How to complete this task:
Work through the data below and give the number of lines holding the word "줄입니다", without any other text.

BEGIN Input for this task

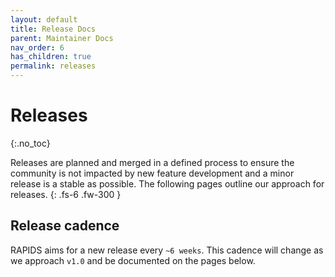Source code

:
 ```yaml
---
layout: default
title: Release Docs
parent: Maintainer Docs
nav_order: 6
has_children: true
permalink: releases
---
```


# Releases
{:.no_toc}

Releases are planned and merged in a defined process to ensure the community is not impacted by new feature development and a minor release is a stable as possible. The following pages outline our approach for releases.
{: .fs-6 .fw-300 }

## Release cadence

RAPIDS aims for a new release every `~6 weeks`. This cadence will change as we approach `v1.0` and be documented on the pages below.

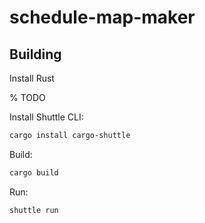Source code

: # schedule-map-maker

## Building

Install Rust

% TODO

Install Shuttle CLI:

```bash
cargo install cargo-shuttle
```

Build:

```bash
cargo build
```

Run:

```bash
shuttle run
```
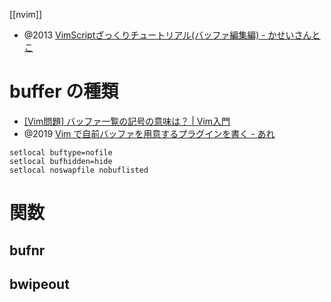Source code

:[[nvim]]

- @2013 [VimScriptざっくりチュートリアル(バッファ編集編) - かせいさんとこ](https://kasei-san.hatenadiary.org/entry/20130714/p1)

# buffer の種類
- [[Vim問題] バッファ一覧の記号の意味は？ | Vim入門](https://vim.blue/buffers-list/)
- @2019 [Vim で自前バッファを用意するプラグインを書く - あれ](https://tennashi.hatenablog.com/entry/2019/12/23/095237)

```vim
setlocal buftype=nofile
setlocal bufhidden=hide
setlocal noswapfile nobuflisted
```

# 関数
## bufnr
## bwipeout

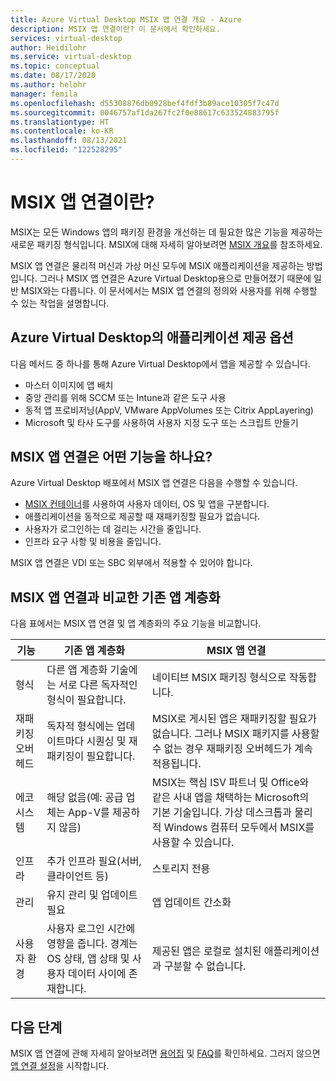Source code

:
 ```yaml
---
title: Azure Virtual Desktop MSIX 앱 연결 개요 - Azure
description: MSIX 앱 연결이란? 이 문서에서 확인하세요.
services: virtual-desktop
author: Heidilohr
ms.service: virtual-desktop
ms.topic: conceptual
ms.date: 08/17/2020
ms.author: helohr
manager: femila
ms.openlocfilehash: d55308876db0928bef4fdf3b89ace10305f7c47d
ms.sourcegitcommit: 0046757af1da267fc2f0e88617c633524883795f
ms.translationtype: HT
ms.contentlocale: ko-KR
ms.lasthandoff: 08/13/2021
ms.locfileid: "122528295"
---
```

# <a name="what-is-msix-app-attach"></a>MSIX 앱 연결이란?

MSIX는 모든 Windows 앱의 패키징 환경을 개선하는 데 필요한 많은 기능을 제공하는 새로운 패키징 형식입니다. MSIX에 대해 자세히 알아보려면 [MSIX 개요](/windows/msix/overview)를 참조하세요.

MSIX 앱 연결은 물리적 머신과 가상 머신 모두에 MSIX 애플리케이션을 제공하는 방법입니다. 그러나 MSIX 앱 연결은 Azure Virtual Desktop용으로 만들어졌기 때문에 일반 MSIX와는 다릅니다. 이 문서에서는 MSIX 앱 연결의 정의와 사용자를 위해 수행할 수 있는 작업을 설명합니다.

## <a name="application-delivery-options-in-azure-virtual-desktop"></a>Azure Virtual Desktop의 애플리케이션 제공 옵션

다음 메서드 중 하나를 통해 Azure Virtual Desktop에서 앱을 제공할 수 있습니다.

- 마스터 이미지에 앱 배치
- 중앙 관리를 위해 SCCM 또는 Intune과 같은 도구 사용
- 동적 앱 프로비저닝(AppV, VMware AppVolumes 또는 Citrix AppLayering)
- Microsoft 및 타사 도구를 사용하여 사용자 지정 도구 또는 스크립트 만들기

## <a name="what-does-msix-app-attach-do"></a>MSIX 앱 연결은 어떤 기능을 하나요?

Azure Virtual Desktop 배포에서 MSIX 앱 연결은 다음을 수행할 수 있습니다.

- [MSIX 컨테이너](/windows/msix/msix-container)를 사용하여 사용자 데이터, OS 및 앱을 구분합니다.
- 애플리케이션을 동적으로 제공할 때 재패키징할 필요가 없습니다.
- 사용자가 로그인하는 데 걸리는 시간을 줄입니다.
- 인프라 요구 사항 및 비용을 줄입니다.

MSIX 앱 연결은 VDI 또는 SBC 외부에서 적용할 수 있어야 합니다.

## <a name="traditional-app-layering-compared-to-msix-app-attach"></a>MSIX 앱 연결과 비교한 기존 앱 계층화

다음 표에서는 MSIX 앱 연결 및 앱 계층화의 주요 기능을 비교합니다.

| 기능 | 기존 앱 계층화  | MSIX 앱 연결  |
|-----|-----------------------------|--------------------|
| 형식               | 다른 앱 계층화 기술에는 서로 다른 독자적인 형식이 필요합니다. | 네이티브 MSIX 패키징 형식으로 작동합니다.        |
| 재패키징 오버헤드 | 독자적 형식에는 업데이트마다 시퀀싱 및 재패키징이 필요합니다.         | MSIX로 게시된 앱은 재패키징할 필요가 없습니다. 그러나 MSIX 패키지를 사용할 수 없는 경우 재패키징 오버헤드가 계속 적용됩니다. |
| 에코시스템            | 해당 없음(예: 공급 업체는 App-V를 제공하지 않음)  | MSIX는 핵심 ISV 파트너 및 Office와 같은 사내 앱을 채택하는 Microsoft의 기본 기술입니다. 가상 데스크톱과 물리적 Windows 컴퓨터 모두에서 MSIX를 사용할 수 있습니다. |
| 인프라       | 추가 인프라 필요(서버, 클라이언트 등) | 스토리지 전용   |
| 관리       | 유지 관리 및 업데이트 필요   | 앱 업데이트 간소화 |
| 사용자 환경      | 사용자 로그인 시간에 영향을 줍니다. 경계는 OS 상태, 앱 상태 및 사용자 데이터 사이에 존재합니다.  | 제공된 앱은 로컬로 설치된 애플리케이션과 구분할 수 없습니다. |

## <a name="next-steps"></a>다음 단계

MSIX 앱 연결에 관해 자세히 알아보려면 [용어집](app-attach-glossary.md) 및 [FAQ](app-attach-faq.yml)를 확인하세요. 그러지 않으면 [앱 연결 설정](app-attach.md)을 시작합니다.

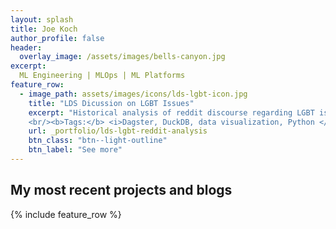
 ```yaml
---
layout: splash
title: Joe Koch
author_profile: false
header:
  overlay_image: /assets/images/bells-canyon.jpg
excerpt: 
  ML Engineering | MLOps | ML Platforms
feature_row:
  - image_path: assets/images/icons/lds-lgbt-icon.jpg
    title: "LDS Dicussion on LGBT Issues"
    excerpt: "Historical analysis of reddit discourse regarding LGBT issues on the LDS-related subreddits.
    <br/><b>Tags:</b> <i>Dagster, DuckDB, data visualization, Python </i>"
    url: _portfolio/lds-lgbt-reddit-analysis
    btn_class: "btn--light-outline" 
    btn_label: "See more"    
---
```


## My most recent projects and blogs

{% include feature_row %}
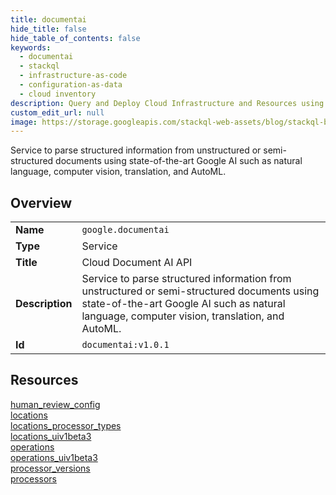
 ```yaml
---
title: documentai
hide_title: false
hide_table_of_contents: false
keywords:
  - documentai
  - stackql
  - infrastructure-as-code
  - configuration-as-data
  - cloud inventory
description: Query and Deploy Cloud Infrastructure and Resources using SQL
custom_edit_url: null
image: https://storage.googleapis.com/stackql-web-assets/blog/stackql-blog-post-featured-image.png
---
```

Service to parse structured information from unstructured or semi-structured documents using state-of-the-art Google AI such as natural language, computer vision, translation, and AutoML.  
    

## Overview
<table><tbody>
<tr><td><b>Name</b></td><td><code>google.documentai</code></td></tr>
<tr><td><b>Type</b></td><td>Service</td></tr>
<tr><td><b>Title</b></td><td>Cloud Document AI API</td></tr>
<tr><td><b>Description</b></td><td>Service to parse structured information from unstructured or semi-structured documents using state-of-the-art Google AI such as natural language, computer vision, translation, and AutoML.</td></tr>
<tr><td><b>Id</b></td><td><code>documentai:v1.0.1</code></td></tr>
</tbody></table>

## Resources
<div class="row">
<div class="providerDocColumn">
<a href="/providers/google/documentai/human_review_config/">human_review_config</a><br />
<a href="/providers/google/documentai/locations/">locations</a><br />
<a href="/providers/google/documentai/locations_processor_types/">locations_processor_types</a><br />
<a href="/providers/google/documentai/locations_uiv1beta3/">locations_uiv1beta3</a><br />
</div>
<div class="providerDocColumn">
<a href="/providers/google/documentai/operations/">operations</a><br />
<a href="/providers/google/documentai/operations_uiv1beta3/">operations_uiv1beta3</a><br />
<a href="/providers/google/documentai/processor_versions/">processor_versions</a><br />
<a href="/providers/google/documentai/processors/">processors</a><br />
</div>
</div>
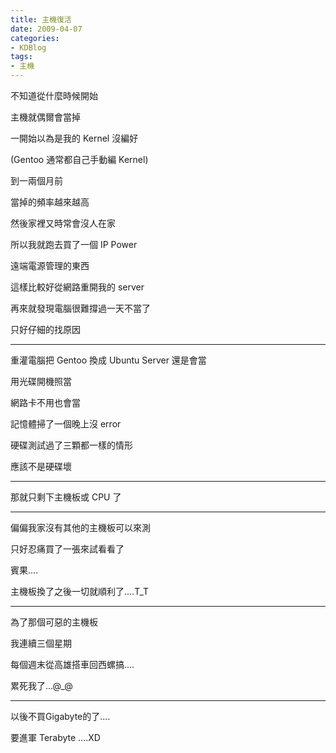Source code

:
 ```yaml
---
title: 主機復活
date: 2009-04-07
categories:
- KDBlog
tags:
- 主機
---
```

不知道從什麼時候開始

主機就偶爾會當掉

一開始以為是我的 Kernel 沒編好

(Gentoo 通常都自己手動編 Kernel)

到一兩個月前

當掉的頻率越來越高

然後家裡又時常會沒人在家

所以我就跑去買了一個 IP Power

遠端電源管理的東西

這樣比較好從網路重開我的 server

再來就發現電腦很難撐過一天不當了

只好仔細的找原因

---

重灌電腦把 Gentoo 換成 Ubuntu Server 還是會當

用光碟開機照當

網路卡不用也會當

記憶體掃了一個晚上沒 error

硬碟測試過了三顆都一樣的情形

應該不是硬碟壞

---

那就只剩下主機板或 CPU 了

---

偏偏我家沒有其他的主機板可以來測

只好忍痛買了一張來試看看了

賓果....

主機板換了之後一切就順利了....T_T

---

為了那個可惡的主機板

我連續三個星期

每個週末從高雄搭車回西螺搞....

累死我了...@_@

---

以後不買Gigabyte的了....

要進軍 Terabyte ....XD

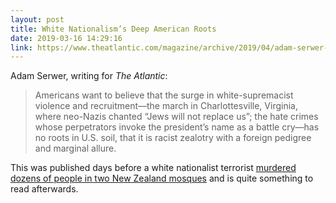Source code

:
```yaml
---
layout: post
title: White Nationalism’s Deep American Roots
date: 2019-03-16 14:29:16
link: https://www.theatlantic.com/magazine/archive/2019/04/adam-serwer-madison-grant-white-nationalism/583258/
---
```


Adam Serwer, writing for *The Atlantic*:

> Americans want to believe that the surge in white-supremacist violence and recruitment—the march in Charlottesville, Virginia, where neo-Nazis chanted “Jews will not replace us”; the hate crimes whose perpetrators invoke the president’s name as a battle cry—has no roots in U.S. soil, that it is racist zealotry with a foreign pedigree and marginal allure.

This was published days before a white nationalist terrorist [murdered dozens of people in two New Zealand mosques](https://www.nytimes.com/2019/03/15/world/australia/new-zealand-mosque-shooting.html) and is quite something to read afterwards.
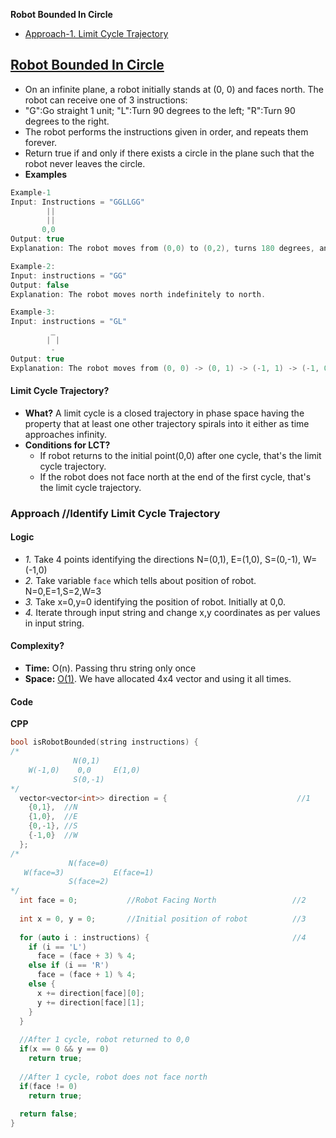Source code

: **Robot Bounded In Circle**
- [Approach-1. Limit Cycle Trajectory](#a1)

## [Robot Bounded In Circle](https://leetcode.com/problems/robot-bounded-in-circle/)
- On an infinite plane, a robot initially stands at (0, 0) and faces north. The robot can receive one of 3 instructions:
- "G":Go straight 1 unit; "L":Turn 90 degrees to the left; "R":Turn 90 degrees to the right.
- The robot performs the instructions given in order, and repeats them forever.
- Return true if and only if there exists a circle in the plane such that the robot never leaves the circle.
- **Examples**
```c
Example-1
Input: Instructions = "GGLLGG"
        ||
        ||
       0,0
Output: true
Explanation: The robot moves from (0,0) to (0,2), turns 180 degrees, and then returns to (0,0).

Example-2:
Input: instructions = "GG"
Output: false
Explanation: The robot moves north indefinitely to north.

Example-3:
Input: instructions = "GL"
         _
        | |
         - 
Output: true
Explanation: The robot moves from (0, 0) -> (0, 1) -> (-1, 1) -> (-1, 0) -> (0, 0) -> ...
```

#### Limit Cycle Trajectory?
- **What?** A limit cycle is a closed trajectory in phase space having the property that at least one other trajectory spirals into it either as time approaches infinity.
- **Conditions for LCT?**
  - If robot returns to the initial point(0,0) after one cycle, that's the limit cycle trajectory.
  - If the robot does not face north at the end of the first cycle, that's the limit cycle trajectory.

<a name=a1></a>
### Approach    //Identify Limit Cycle Trajectory
#### Logic
  - *1.* Take 4 points identifying the directions N=(0,1), E=(1,0), S=(0,-1), W=(-1,0)
  - *2.* Take variable `face` which tells about position of robot. N=0,E=1,S=2,W=3
  - *3.* Take x=0,y=0 identifying the position of robot. Initially at 0,0.
  - *4.* Iterate through input string and change x,y coordinates as per values in input string.
#### Complexity?
- **Time:** O(n). Passing thru string only once
- **Space:** [O(1)](/DS_Questions). We have allocated 4x4 vector and using it all times.
#### Code
**CPP**
```c++
bool isRobotBounded(string instructions) {
/*
              N(0,1)
    W(-1,0)    0,0     E(1,0)
              S(0,-1)
*/
  vector<vector<int>> direction = {                             //1
    {0,1},  //N
    {1,0},  //E
    {0,-1}, //S
    {-1,0}  //W
  };
/*
             N(face=0)
   W(face=3)           E(face=1)
             S(face=2)
*/
  int face = 0;           //Robot Facing North                 //2
  
  int x = 0, y = 0;       //Initial position of robot          //3
        
  for (auto i : instructions) {                                //4
    if (i == 'L')
      face = (face + 3) % 4;
    else if (i == 'R')
      face = (face + 1) % 4;
    else {
      x += direction[face][0];
      y += direction[face][1];   
    }    
  }
        
  //After 1 cycle, robot returned to 0,0
  if(x == 0 && y == 0)
    return true;
        
  //After 1 cycle, robot does not face north
  if(face != 0)
    return true;
        
  return false;
}
```
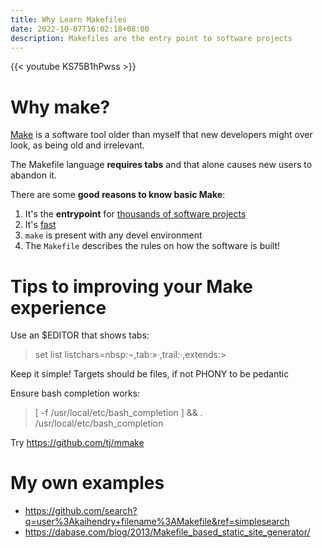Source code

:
 ```yaml
---
title: Why Learn Makefiles
date: 2022-10-07T16:02:18+08:00
description: Makefiles are the entry point to software projects
---
```


{{< youtube KS75B1hPwss >}}

# Why make?

<a href="https://en.wikipedia.org/wiki/Make_(software)">Make</a> is a software tool older than myself that new developers might over look, as being old and irrelevant.

The Makefile language **requires tabs** and that alone causes new users to abandon it.

There are some **good reasons to know basic Make**:

1. It's the **entrypoint** for [thousands of software projects](<https://codestat.dev/explorer?q=content%3Aoutput(.*%20-%3E%20project%20has%20makefile)%20path%3AMakefile%20type%3Apath%20count%3Aall%20select%3Arepo&t=number&dp=30>)
2. It's [fast](https://spin.atomicobject.com/2021/03/22/makefiles-vs-package-json-scripts/) 
3. `make` is present with any devel environment
3. The `Makefile` describes the rules on how the software is built!

# Tips to improving your Make experience

Use an $EDITOR that shows tabs:

> set list listchars=nbsp:¬,tab:»·,trail:·,extends:>

Keep it simple! Targets should be files, if not PHONY to be pedantic

Ensure bash completion works:

> [ -f /usr/local/etc/bash_completion ] && . /usr/local/etc/bash_completion

Try https://github.com/tj/mmake

# My own examples

- https://github.com/search?q=user%3Akaihendry+filename%3AMakefile&ref=simplesearch
- https://dabase.com/blog/2013/Makefile_based_static_site_generator/
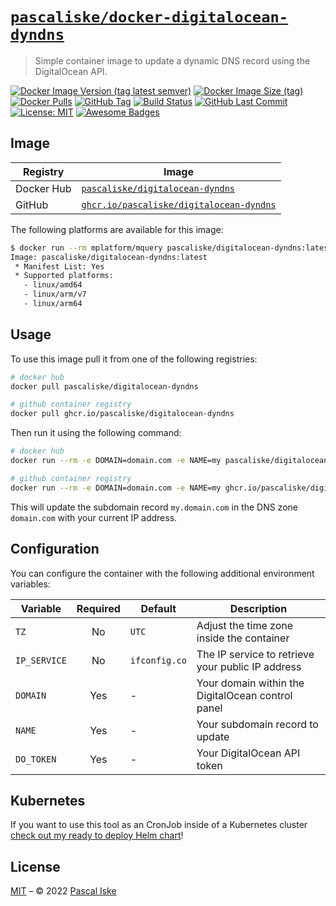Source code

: # [`pascaliske/docker-digitalocean-dyndns`](https://pascaliske.github.io/docker-digitalocean-dyndns/)

> Simple container image to update a dynamic DNS record using the DigitalOcean API.

[![Docker Image Version (tag latest semver)](https://img.shields.io/docker/v/pascaliske/digitalocean-dyndns/latest?style=flat-square)](https://hub.docker.com/r/pascaliske/digitalocean-dyndns) [![Docker Image Size (tag)](https://img.shields.io/docker/image-size/pascaliske/digitalocean-dyndns/latest?style=flat-square)](https://hub.docker.com/r/pascaliske/digitalocean-dyndns) [![Docker Pulls](https://img.shields.io/docker/pulls/pascaliske/digitalocean-dyndns?style=flat-square)](https://hub.docker.com/r/pascaliske/digitalocean-dyndns) [![GitHub Tag](https://img.shields.io/github/v/tag/pascaliske/docker-digitalocean-dyndns?style=flat-square)](https://github.com/pascaliske/docker-digitalocean-dyndns) [![Build Status](https://img.shields.io/github/workflow/status/pascaliske/docker-digitalocean-dyndns/Image/master?label=build&style=flat-square)](https://github.com/pascaliske/docker-digitalocean-dyndns/actions) [![GitHub Last Commit](https://img.shields.io/github/last-commit/pascaliske/docker-digitalocean-dyndns?style=flat-square)](https://github.com/pascaliske/docker-digitalocean-dyndns) [![License: MIT](https://img.shields.io/badge/License-MIT-blue.svg?style=flat-square)](https://opensource.org/licenses/MIT) [![Awesome Badges](https://img.shields.io/badge/badges-awesome-green.svg?style=flat-square)](https://github.com/Naereen/badges)

## Image

| Registry   | Image                                                                                                                             |
| ---------- | --------------------------------------------------------------------------------------------------------------------------------- |
| Docker Hub | [`pascaliske/digitalocean-dyndns`](https://hub.docker.com/r/pascaliske/digitalocean-dyndns)                                           |
| GitHub     | [`ghcr.io/pascaliske/digitalocean-dyndns`](https://github.com/pascaliske/docker-digitalocean-dyndns/pkgs/container/digitalocean-dyndns) |

The following platforms are available for this image:

```bash
$ docker run --rm mplatform/mquery pascaliske/digitalocean-dyndns:latest
Image: pascaliske/digitalocean-dyndns:latest
 * Manifest List: Yes
 * Supported platforms:
   - linux/amd64
   - linux/arm/v7
   - linux/arm64
```

## Usage

To use this image pull it from one of the following registries:

```bash
# docker hub
docker pull pascaliske/digitalocean-dyndns

# github container registry
docker pull ghcr.io/pascaliske/digitalocean-dyndns
```

Then run it using the following command:

```bash
# docker hub
docker run --rm -e DOMAIN=domain.com -e NAME=my pascaliske/digitalocean-dyndns

# github container registry
docker run --rm -e DOMAIN=domain.com -e NAME=my ghcr.io/pascaliske/digitalocean-dyndns
```

This will update the subdomain record `my.domain.com` in the DNS zone `domain.com` with your current IP address.

## Configuration

You can configure the container with the following additional environment variables:

| Variable     | Required | Default       | Description                                       |
| ------------ | :------: | ------------- | ------------------------------------------------- |
| `TZ`         |    No    | `UTC`         | Adjust the time zone inside the container         |
| `IP_SERVICE` |    No    | `ifconfig.co` | The IP service to retrieve your public IP address |
| `DOMAIN`     |   Yes    | -             | Your domain within the DigitalOcean control panel |
| `NAME`       |   Yes    | -             | Your subdomain record to update                   |
| `DO_TOKEN`   |   Yes    | -             | Your DigitalOcean API token                       |

## Kubernetes

If you want to use this tool as an CronJob inside of a Kubernetes cluster [check out my ready to deploy Helm chart](https://charts.pascaliske.dev/charts/digitalocean-dyndns/?utm_source=GitHub&utm_medium=Repository&utm_campaign=docker-digitalocean-dyndns)!

## License

[MIT](LICENSE.md) – © 2022 [Pascal Iske](https://pascaliske.dev)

END Input for this task

Task solution:
2